IBM sells anywhere from a quarter-million to five million copies of the OS/2 client per year, depending on whom you believe, at prices ranging from perhaps $75 a pop for large orders, to $250 a box for individual full-retail copies. (Surely only government agencies pay that price!!) That's anywhere from $50 million to $1 billion in annual revenue, just from the OS itself. Naturally, far more is made from the related custom applications, services, and associated hardware purchases. (Plus sales of Warp Server, which code IBM will probably always keep in-house.) But it would be hard to believe even a wealthy company like IBM could afford to leave that kind of money on the table. Unless....

I wonder just how successful a "pay for the source" contract would work. Being Open Source only means "zero cost" if people copy the source code and redistribute it. It is possible that in IBM's relatively controlled-environment customer base, an Open-Source-for-Money environment may yield the bulk of current Warp client receipts. The question then becomes, What good is Open Source if only a limited number of people have access to the code?

The result of such an arrangement really would not be "open" in the classic Open Source sense. It would be like Microsoft's fake "openness" in licensing NT source code to a handful of carefully watched buddy-buddy companies. We know just how poorly that has worked in terms of innovation and bug fixes for that platform. Besides, one important reason for having a zero-cost product is to remove most or all of the implied "risk" involved wtih investigating a new, non-Microsoft platform.

Realistically, the only way IBM would open-source the entire Warp client would thus have to address two issues: first, how to remove the Microsoft ball-and-chain, and second, how to ensure sufficient receipts to nullify lost revenue due to unlimited code redistribution. It is quite possible that the first issue is already being addressed. IBM has rewritten the Warp 4 kernel in the latest Fixpack 13 as well as the upcoming Convenience Packs. What if the cumulative rewrites over the past four years have finally eliminated the co-owned code? Then Microsoft would have to keep its mouth shut and watch IBM open a "second front" in the war on Windows. With Linux attacking from the Server and OS/2 freely distributed across the desktop, Microsoft would be stuck fighting an expensive two-front war -- against two products that it could not undercut on price.

The second obstacle, then, would need to be overcome: how to achieve continued revenue from the Warp client without limiting its distribution. The ideal solution would be to form close alliances with several OS/2 ISVs and/or some second-tier or third-tier PC makers, outsource the source code for the Warp client to them for an annual fee, and let them each produce their own Warp client distribution. But there has been no sign of any sort of movement in this direction by IBM, except in having companies like Acer build the IBM PCs.

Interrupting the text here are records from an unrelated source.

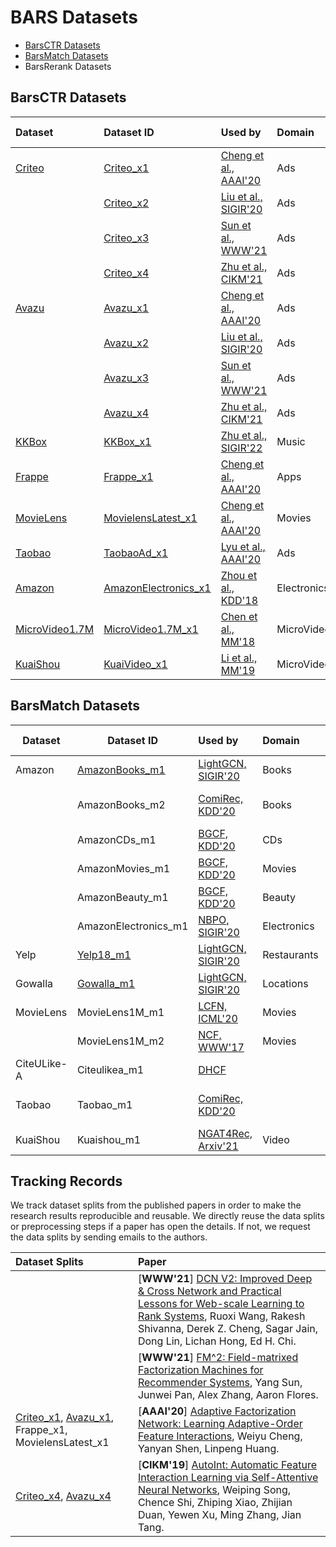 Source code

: # BARS Datasets

+ [BarsCTR Datasets](#barsctr-datasets)
+ [BarsMatch Datasets](#barsmatch-datasets)
+ BarsRerank Datasets


## BarsCTR Datasets

| Dataset   | Dataset ID   |  Used by                           |  Domain  |  Target Topics   |
|:-----------|:--------------------|:------------------------|:-------------------- |:---------------------------------------------|
| [Criteo](https://github.com/openbenchmark/BARS/tree/master/datasets/Criteo)    | [Criteo_x1](https://github.com/openbenchmark/BARS/tree/master/datasets/Criteo#criteo_x1)              |  [Cheng et al., AAAI'20](https://ojs.aaai.org/index.php/AAAI/article/view/5768)     | Ads | Feature interactions |
|           | [Criteo_x2](https://github.com/openbenchmark/BARS/tree/master/datasets/Criteo#criteo_x2)              |  [Liu et al., SIGIR'20](https://dl.acm.org/doi/abs/10.1145/3397271.3401082)    | Ads | Feature interactions |
|           | [Criteo_x3](https://github.com/openbenchmark/BARS/tree/master/datasets/Criteo#criteo_x3)              |  [Sun et al., WWW'21](https://arxiv.org/abs/2102.12994)    | Ads |Feature interactions |
|           | [Criteo_x4](https://github.com/openbenchmark/BARS/tree/master/datasets/Criteo#criteo_x4)              |  [Zhu et al., CIKM'21](https://arxiv.org/abs/2009.05794)    | Ads |Feature interactions |
| [Avazu](https://github.com/openbenchmark/BARS/tree/master/datasets/Avazu)     | [Avazu_x1](https://github.com/openbenchmark/BARS/tree/master/datasets/Avazu#avazu_x1)              |  [Cheng et al., AAAI'20](https://ojs.aaai.org/index.php/AAAI/article/view/5768)   | Ads |Feature interactions |
|           | [Avazu_x2](https://github.com/openbenchmark/BARS/tree/master/datasets/Avazu#avazu_x2)             |  [Liu et al., SIGIR'20](https://dl.acm.org/doi/abs/10.1145/3397271.3401082)    | Ads |Feature interactions |
|           | [Avazu_x3](https://github.com/openbenchmark/BARS/tree/master/datasets/Avazu#avazu_x3)               |  [Sun et al., WWW'21](https://arxiv.org/abs/2102.12994)   | Ads |Feature interactions |
|           | [Avazu_x4](https://github.com/openbenchmark/BARS/tree/master/datasets/Avazu#avazu_x4)                |  [Zhu et al., CIKM'21](https://arxiv.org/abs/2009.05794)  | Ads |Feature interactions |
| [KKBox](https://github.com/openbenchmark/BARS/tree/master/datasets/KKBox)     | [KKBox_x1](https://github.com/openbenchmark/BARS/tree/master/datasets/KKBox#kkbox_x1)             |  [Zhu et al., SIGIR'22](https://arxiv.org/abs/2205.09626)  | Music | Feature interactions |
| [Frappe](https://github.com/openbenchmark/BARS/tree/master/datasets/Frappe)    | [Frappe_x1](https://github.com/openbenchmark/BARS/tree/master/datasets/Frappe#frappe_x1)              |  [Cheng et al., AAAI'20](https://ojs.aaai.org/index.php/AAAI/article/view/5768) | Apps | Feature interactions |
| [MovieLens](https://github.com/openbenchmark/BARS/tree/master/datasets/MovieLens) | [MovielensLatest_x1](https://github.com/openbenchmark/BARS/tree/master/datasets/MovieLens#movielenslatest_x1) | [Cheng et al., AAAI'20](https://ojs.aaai.org/index.php/AAAI/article/view/5768)  | Movies | Feature interactions |
| [Taobao](https://github.com/openbenchmark/BARS/tree/master/datasets/Taobao)    | [TaobaoAd_x1](https://github.com/openbenchmark/BARS/tree/master/datasets/Taobao#taobaoad_x1)             |  [Lyu et al., AAAI'20](https://ojs.aaai.org/index.php/AAAI/article/view/5346)  | Ads | Sequence |
| [Amazon](https://github.com/openbenchmark/BARS/tree/master/datasets/Amazon)            | [AmazonElectronics_x1](https://github.com/openbenchmark/BARS/tree/master/datasets/Amazon#amazonelectronics_x1)       | [Zhou et al., KDD'18](https://arxiv.org/abs/1706.06978)  | Electronics | Sequence |
| [MicroVideo1.7M](https://github.com/openbenchmark/BARS/tree/master/datasets/MicroVideo1.7M)    | [MicroVideo1.7M_x1](https://github.com/openbenchmark/BARS/tree/master/datasets/MicroVideo1.7M#microvideo17m_x1)               | [Chen et al., MM'18](https://dl.acm.org/doi/abs/10.1145/3240508.3240617) | MicroVideo | Sequence, Multimodal |
| [KuaiShou](https://github.com/openbenchmark/BARS/tree/master/datasets/KuaiShou)        |  [KuaiVideo_x1](https://github.com/openbenchmark/BARS/tree/master/datasets/KuaiShou#kuaivideo_x1)      |  [Li et al., MM'19](https://liyongqi67.github.io/papers/MM2019_Routing_Micro_videos_via_A_Temporal_Graph_guided_Recommendation_System.pdf)  |  MicroVideo  | Sequence, Multimodal |


## BarsMatch Datasets

| Dataset           | Dataset ID           |     Used by           |  Domain | Target Topics                         |
|-------------------|----------------------|:-----------------|:-------------|:----------------------|
| Amazon            | [AmazonBooks_m1](https://github.com/openbenchmark/BARS/tree/master/datasets/Amazon#AmazonBooks_m1)       |   [LightGCN, SIGIR'20](https://github.com/kuandeng/LightGCN/tree/master/Data/amazon-book)  | Books | CF, GNN |
|                   | AmazonBooks_m2       |   [ComiRec, KDD'20](https://github.com/THUDM/ComiRec)  | Books |  Multi-interest, Sequential |
|                   | AmazonCDs_m1         |   [BGCF, KDD'20](https://dl.acm.org/doi/abs/10.1145/3394486.3403254)    | CDs | CF, GNN | 
|                   | AmazonMovies_m1      |   [BGCF, KDD'20](https://dl.acm.org/doi/abs/10.1145/3394486.3403254)       | Movies     | CF, GNN |
|                   | AmazonBeauty_m1      |   [BGCF, KDD'20](https://dl.acm.org/doi/abs/10.1145/3394486.3403254)         | Beauty     | CF, GNN | 
|                   | AmazonElectronics_m1 |   [NBPO, SIGIR'20](https://github.com/Wenhui-Yu/NBPO/tree/master/dataset/amazon)  | Electronics | CF | 
| Yelp              | [Yelp18_m1](https://github.com/openbenchmark/BARS/tree/master/datasets/Yelp#Yelp18_m1)            |   [LightGCN, SIGIR'20](https://github.com/kuandeng/LightGCN/tree/master/Data/yelp2018)  |  Restaurants | CF, GNN |
| Gowalla           | [Gowalla_m1](https://github.com/openbenchmark/BARS/tree/master/datasets/Gowalla#Gowalla_m1)           |   [LightGCN, SIGIR'20](https://github.com/kuandeng/LightGCN/tree/master/Data/gowalla)  | Locations | CF, GNN |
| MovieLens         | MovieLens1M_m1       |   [LCFN, ICML'20](https://github.com/Wenhui-Yu/LCFN/tree/master/dataset/Movielens)               | Movies |    CF, GNN |
|                   | MovieLens1M_m2       |   [NCF, WWW'17](https://github.com/hexiangnan/neural_collaborative_filtering/tree/master/Data)                | Movies |  CF |
| CiteULike-A       | Citeulikea_m1        |   [DHCF](https://github.com/chenchongthu/ENMF#4-dhcf-kdd-2020dual-channel-hypergraph-collaborative-filtering) |  | CF, GNN | 
| Taobao            | Taobao_m1            |   [ComiRec, KDD'20](https://github.com/THUDM/ComiRec) |  | Multi-interest, Sequential |
| KuaiShou          | Kuaishou_m1          |   [NGAT4Rec, Arxiv'21](https://github.com/ShortVideoRecommendation/NGAT4Rec/tree/master/Data/kuaishou) | Video |  CF, GNN | 



## Tracking Records

We track dataset splits from the published papers in order to make the research results reproducible and reusable. We directly reuse the data splits or preprocessing steps if a paper has open the details. If not, we request the data splits by sending emails to the authors.

| Dataset Splits    |  Paper   |   
|:-----------|:--------------------|
|  | [**WWW'21**] [DCN V2: Improved Deep & Cross Network and Practical Lessons for Web-scale Learning to Rank Systems](https://arxiv.org/pdf/2008.13535.pdf), Ruoxi Wang, Rakesh Shivanna, Derek Z. Cheng, Sagar Jain, Dong Lin, Lichan Hong, Ed H. Chi.    |    
|   |  [**WWW'21**] [FM^2: Field-matrixed Factorization Machines for Recommender Systems](https://arxiv.org/abs/2102.12994v2), Yang Sun, Junwei Pan, Alex Zhang, Aaron Flores.    |   
|  [Criteo_x1](https://github.com/openbenchmark/BARS/tree/master/datasets/Criteo/README.md#Criteo_x1), [Avazu_x1](https://github.com/openbenchmark/BARS/tree/master/datasets/Avazu/README.md#Avazu_x1), Frappe_x1, MovielensLatest_x1     |  [**AAAI'20**] [Adaptive Factorization Network: Learning Adaptive-Order Feature Interactions](https://ojs.aaai.org/index.php/AAAI/article/view/5768), Weiyu Cheng, Yanyan Shen, Linpeng Huang.    |
 |  [Criteo_x4](https://github.com/openbenchmark/BARS/tree/master/datasets/Criteo/README.md#Criteo_x4), [Avazu_x4](https://github.com/openbenchmark/BARS/tree/master/datasets/Avazu/README.md#Avazu_x4) |  [**CIKM'19**] [AutoInt: Automatic Feature Interaction Learning via Self-Attentive Neural Networks](https://arxiv.org/abs/1810.11921), Weiping Song, Chence Shi, Zhiping Xiao, Zhijian Duan, Yewen Xu, Ming Zhang, Jian Tang.      |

OS/2 is having a revival, however, and it would be a good idea to watch and listen carefully for any signs of Open-Source strategies filtering into the Warp product group at IBM. It is quite possible that IBM has already achieved a truly Microsoft-free base OS to go along with the Windows 3.X source code they have apparently already acquired from Microsoft. That could mean IBM would finally have the green light to use the full power of Open Source in the continuing battle for OS mindshare. Maybe five years from now, we can say that "OS/2" stands for "Open Source 2"!